Quote the records exactly, starting at the first line and stopping after the line with "atoms in a crystalline"; skip the pictures.
··· Available data ···
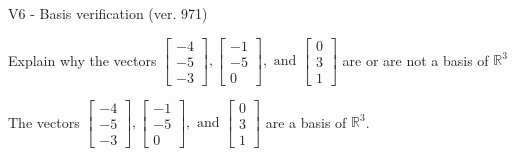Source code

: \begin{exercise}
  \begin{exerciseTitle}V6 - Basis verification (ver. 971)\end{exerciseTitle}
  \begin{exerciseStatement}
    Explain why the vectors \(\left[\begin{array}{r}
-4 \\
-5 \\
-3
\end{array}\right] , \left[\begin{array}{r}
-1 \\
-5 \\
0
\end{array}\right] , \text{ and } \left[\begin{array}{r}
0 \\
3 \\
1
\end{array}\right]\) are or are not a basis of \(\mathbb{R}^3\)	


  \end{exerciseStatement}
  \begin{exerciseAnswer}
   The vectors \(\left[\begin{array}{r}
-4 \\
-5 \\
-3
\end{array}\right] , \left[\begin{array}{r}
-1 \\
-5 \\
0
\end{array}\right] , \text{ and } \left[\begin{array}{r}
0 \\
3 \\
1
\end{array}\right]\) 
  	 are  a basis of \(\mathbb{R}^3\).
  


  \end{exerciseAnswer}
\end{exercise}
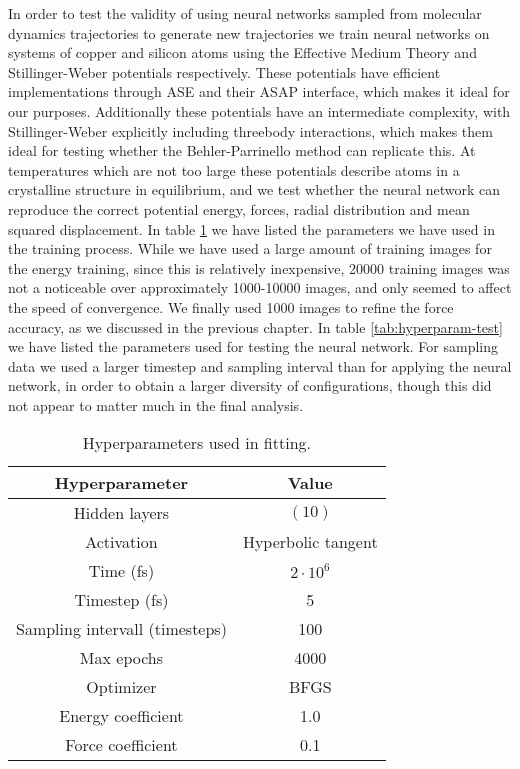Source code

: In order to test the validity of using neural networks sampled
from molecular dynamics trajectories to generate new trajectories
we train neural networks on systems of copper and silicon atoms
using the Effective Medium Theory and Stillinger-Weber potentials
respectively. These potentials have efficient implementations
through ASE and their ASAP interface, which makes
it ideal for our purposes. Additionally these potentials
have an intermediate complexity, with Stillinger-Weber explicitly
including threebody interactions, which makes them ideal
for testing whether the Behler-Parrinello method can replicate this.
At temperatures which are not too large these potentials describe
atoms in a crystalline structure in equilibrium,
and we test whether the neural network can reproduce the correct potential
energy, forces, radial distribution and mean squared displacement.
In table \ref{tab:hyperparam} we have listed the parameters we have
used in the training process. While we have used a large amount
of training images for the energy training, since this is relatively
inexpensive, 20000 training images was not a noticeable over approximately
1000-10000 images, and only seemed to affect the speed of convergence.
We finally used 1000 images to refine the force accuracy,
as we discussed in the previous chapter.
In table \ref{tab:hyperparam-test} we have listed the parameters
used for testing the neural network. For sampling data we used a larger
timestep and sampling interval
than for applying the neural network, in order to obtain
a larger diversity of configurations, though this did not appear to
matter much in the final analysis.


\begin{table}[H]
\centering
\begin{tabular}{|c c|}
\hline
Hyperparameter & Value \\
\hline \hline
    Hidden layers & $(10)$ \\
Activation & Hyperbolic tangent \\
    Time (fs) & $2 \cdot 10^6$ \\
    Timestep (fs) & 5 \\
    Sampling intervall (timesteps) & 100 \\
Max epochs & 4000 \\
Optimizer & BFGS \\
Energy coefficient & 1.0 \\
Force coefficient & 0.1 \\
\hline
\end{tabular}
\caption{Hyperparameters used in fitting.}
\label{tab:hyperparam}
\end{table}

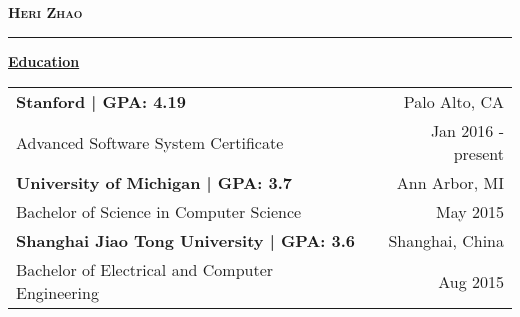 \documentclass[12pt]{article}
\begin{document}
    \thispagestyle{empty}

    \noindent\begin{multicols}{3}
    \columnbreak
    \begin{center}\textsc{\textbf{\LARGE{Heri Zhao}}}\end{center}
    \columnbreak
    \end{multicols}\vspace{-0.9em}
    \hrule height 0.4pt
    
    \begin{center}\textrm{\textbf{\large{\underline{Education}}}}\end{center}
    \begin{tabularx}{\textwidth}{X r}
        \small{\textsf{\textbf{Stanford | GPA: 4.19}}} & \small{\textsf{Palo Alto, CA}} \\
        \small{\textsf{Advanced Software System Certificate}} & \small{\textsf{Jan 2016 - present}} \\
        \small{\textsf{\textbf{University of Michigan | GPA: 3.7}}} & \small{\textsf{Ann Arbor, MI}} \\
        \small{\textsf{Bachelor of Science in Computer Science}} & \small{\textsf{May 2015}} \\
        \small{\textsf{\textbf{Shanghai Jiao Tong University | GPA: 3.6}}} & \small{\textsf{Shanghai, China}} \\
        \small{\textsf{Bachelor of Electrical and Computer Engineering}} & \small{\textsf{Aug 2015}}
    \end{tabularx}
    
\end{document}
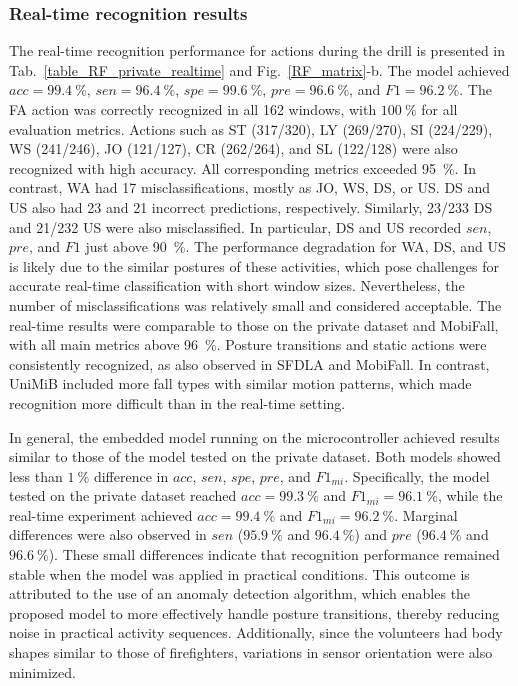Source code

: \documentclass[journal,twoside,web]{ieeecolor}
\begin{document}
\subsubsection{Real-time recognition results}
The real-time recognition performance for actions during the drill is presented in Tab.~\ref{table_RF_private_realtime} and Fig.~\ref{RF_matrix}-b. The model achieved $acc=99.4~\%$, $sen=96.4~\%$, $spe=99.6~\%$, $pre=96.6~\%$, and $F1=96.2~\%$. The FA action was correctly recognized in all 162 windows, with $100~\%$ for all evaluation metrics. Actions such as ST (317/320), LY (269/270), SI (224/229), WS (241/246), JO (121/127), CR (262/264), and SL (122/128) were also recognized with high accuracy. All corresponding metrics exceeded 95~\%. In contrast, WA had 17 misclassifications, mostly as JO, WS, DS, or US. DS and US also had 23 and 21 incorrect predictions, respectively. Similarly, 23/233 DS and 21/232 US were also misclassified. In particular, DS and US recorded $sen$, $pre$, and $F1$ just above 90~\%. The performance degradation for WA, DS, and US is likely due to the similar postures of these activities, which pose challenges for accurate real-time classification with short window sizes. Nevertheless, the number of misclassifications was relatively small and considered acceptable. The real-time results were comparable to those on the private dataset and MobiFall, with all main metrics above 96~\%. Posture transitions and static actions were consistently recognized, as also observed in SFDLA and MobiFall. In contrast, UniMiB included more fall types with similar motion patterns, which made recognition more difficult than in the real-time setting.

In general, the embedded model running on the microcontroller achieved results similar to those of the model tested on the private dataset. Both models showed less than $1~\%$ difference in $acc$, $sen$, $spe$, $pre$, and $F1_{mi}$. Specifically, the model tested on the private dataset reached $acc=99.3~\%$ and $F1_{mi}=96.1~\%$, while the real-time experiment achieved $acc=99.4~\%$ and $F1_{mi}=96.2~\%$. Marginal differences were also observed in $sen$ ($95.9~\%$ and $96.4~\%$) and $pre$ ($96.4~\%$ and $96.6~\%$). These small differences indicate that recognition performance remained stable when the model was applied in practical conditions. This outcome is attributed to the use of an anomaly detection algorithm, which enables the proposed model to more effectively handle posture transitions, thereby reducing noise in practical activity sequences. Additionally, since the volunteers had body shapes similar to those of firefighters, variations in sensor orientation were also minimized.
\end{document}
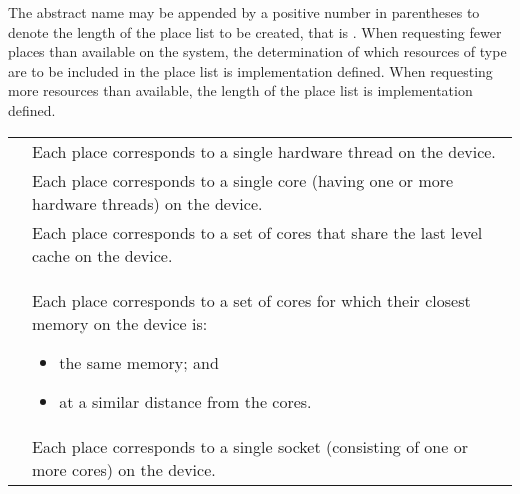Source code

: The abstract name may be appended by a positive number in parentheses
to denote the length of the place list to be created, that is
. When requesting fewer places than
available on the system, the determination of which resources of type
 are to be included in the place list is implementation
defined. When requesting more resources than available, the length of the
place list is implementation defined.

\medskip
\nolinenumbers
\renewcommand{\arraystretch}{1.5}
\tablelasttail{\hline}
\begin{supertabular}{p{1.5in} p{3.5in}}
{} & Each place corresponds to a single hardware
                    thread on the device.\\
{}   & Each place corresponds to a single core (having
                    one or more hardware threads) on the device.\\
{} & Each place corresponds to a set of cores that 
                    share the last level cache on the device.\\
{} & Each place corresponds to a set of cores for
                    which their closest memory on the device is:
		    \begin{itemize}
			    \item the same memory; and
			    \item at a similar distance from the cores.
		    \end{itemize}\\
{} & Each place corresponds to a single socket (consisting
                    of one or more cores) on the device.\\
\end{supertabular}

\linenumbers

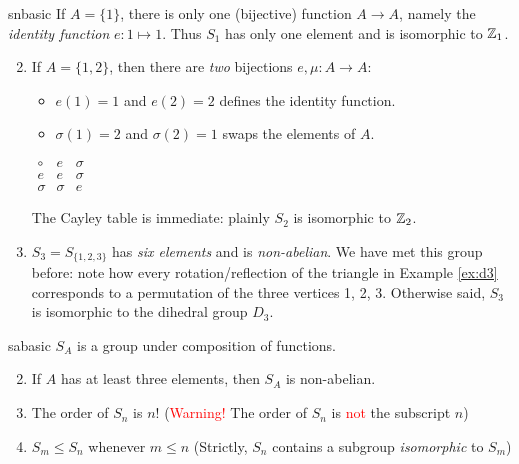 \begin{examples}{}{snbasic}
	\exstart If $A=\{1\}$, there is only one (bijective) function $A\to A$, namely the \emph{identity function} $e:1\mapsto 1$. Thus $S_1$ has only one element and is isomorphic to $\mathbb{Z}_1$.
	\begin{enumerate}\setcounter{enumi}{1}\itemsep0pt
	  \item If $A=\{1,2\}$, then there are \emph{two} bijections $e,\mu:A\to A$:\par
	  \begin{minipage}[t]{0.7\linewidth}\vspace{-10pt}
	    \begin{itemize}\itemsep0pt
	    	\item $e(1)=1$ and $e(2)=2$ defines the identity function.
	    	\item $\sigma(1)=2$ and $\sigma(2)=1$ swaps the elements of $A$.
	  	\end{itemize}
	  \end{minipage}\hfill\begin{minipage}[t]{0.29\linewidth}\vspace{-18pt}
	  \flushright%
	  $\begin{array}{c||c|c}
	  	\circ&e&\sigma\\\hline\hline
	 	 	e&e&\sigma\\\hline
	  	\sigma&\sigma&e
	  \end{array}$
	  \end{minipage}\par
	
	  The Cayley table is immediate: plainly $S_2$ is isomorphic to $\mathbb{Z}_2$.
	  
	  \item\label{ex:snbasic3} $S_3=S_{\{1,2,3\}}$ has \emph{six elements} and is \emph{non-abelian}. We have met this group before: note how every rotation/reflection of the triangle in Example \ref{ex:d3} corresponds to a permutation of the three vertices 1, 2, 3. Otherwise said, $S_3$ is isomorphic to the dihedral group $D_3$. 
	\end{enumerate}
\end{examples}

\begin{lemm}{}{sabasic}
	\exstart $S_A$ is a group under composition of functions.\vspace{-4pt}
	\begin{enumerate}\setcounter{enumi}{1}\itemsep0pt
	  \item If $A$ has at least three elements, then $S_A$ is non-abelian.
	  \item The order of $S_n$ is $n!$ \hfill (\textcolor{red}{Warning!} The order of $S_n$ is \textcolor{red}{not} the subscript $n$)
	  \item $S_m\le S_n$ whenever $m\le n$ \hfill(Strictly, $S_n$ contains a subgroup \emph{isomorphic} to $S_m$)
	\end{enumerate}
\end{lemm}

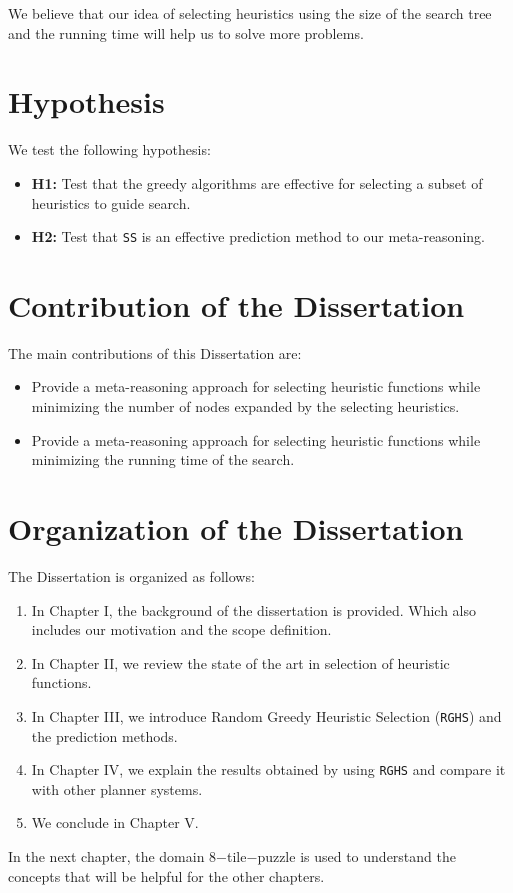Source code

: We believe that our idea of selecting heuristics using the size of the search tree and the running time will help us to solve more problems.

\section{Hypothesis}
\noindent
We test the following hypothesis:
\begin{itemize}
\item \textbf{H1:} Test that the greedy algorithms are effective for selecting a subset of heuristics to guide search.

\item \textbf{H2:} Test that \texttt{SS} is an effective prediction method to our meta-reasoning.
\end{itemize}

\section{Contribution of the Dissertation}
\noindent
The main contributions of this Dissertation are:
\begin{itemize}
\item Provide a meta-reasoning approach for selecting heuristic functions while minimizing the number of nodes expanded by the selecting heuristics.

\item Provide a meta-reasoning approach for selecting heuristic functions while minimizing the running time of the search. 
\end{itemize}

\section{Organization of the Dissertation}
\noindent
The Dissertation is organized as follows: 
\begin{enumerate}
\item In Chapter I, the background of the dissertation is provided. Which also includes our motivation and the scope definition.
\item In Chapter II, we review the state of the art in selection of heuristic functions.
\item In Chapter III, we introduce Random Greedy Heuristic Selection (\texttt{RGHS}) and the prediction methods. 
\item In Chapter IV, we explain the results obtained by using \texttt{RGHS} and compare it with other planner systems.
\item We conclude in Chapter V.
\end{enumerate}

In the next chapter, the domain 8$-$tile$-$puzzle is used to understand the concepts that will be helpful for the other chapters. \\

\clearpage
···
Answer area:
Source code

: \begin{exercise}
  \begin{exerciseTitle}V6 - Basis verification (ver. 971)\end{exerciseTitle}
  \begin{exerciseStatement}
    Explain why the vectors \(\left[\begin{array}{r}
-4 \\
-5 \\
-3
\end{array}\right] , \left[\begin{array}{r}
-1 \\
-5 \\
0
\end{array}\right] , \text{ and } \left[\begin{array}{r}
0 \\
3 \\
1
\end{array}\right]\) are or are not a basis of \(\mathbb{R}^3\)	


  \end{exerciseStatement}
  \begin{exerciseAnswer}
   The vectors \(\left[\begin{array}{r}
-4 \\
-5 \\
-3
\end{array}\right] , \left[\begin{array}{r}
-1 \\
-5 \\
0
\end{array}\right] , \text{ and } \left[\begin{array}{r}
0 \\
3 \\
1
\end{array}\right]\) 
  	 are  a basis of \(\mathbb{R}^3\).
  


  \end{exerciseAnswer}
\end{exercise}
Source code

: In order to test the validity of using neural networks sampled
from molecular dynamics trajectories to generate new trajectories
we train neural networks on systems of copper and silicon atoms
using the Effective Medium Theory and Stillinger-Weber potentials
respectively. These potentials have efficient implementations
through ASE and their ASAP interface, which makes
it ideal for our purposes. Additionally these potentials
have an intermediate complexity, with Stillinger-Weber explicitly
including threebody interactions, which makes them ideal
for testing whether the Behler-Parrinello method can replicate this.
At temperatures which are not too large these potentials describe
atoms in a crystalline structure in equilibrium,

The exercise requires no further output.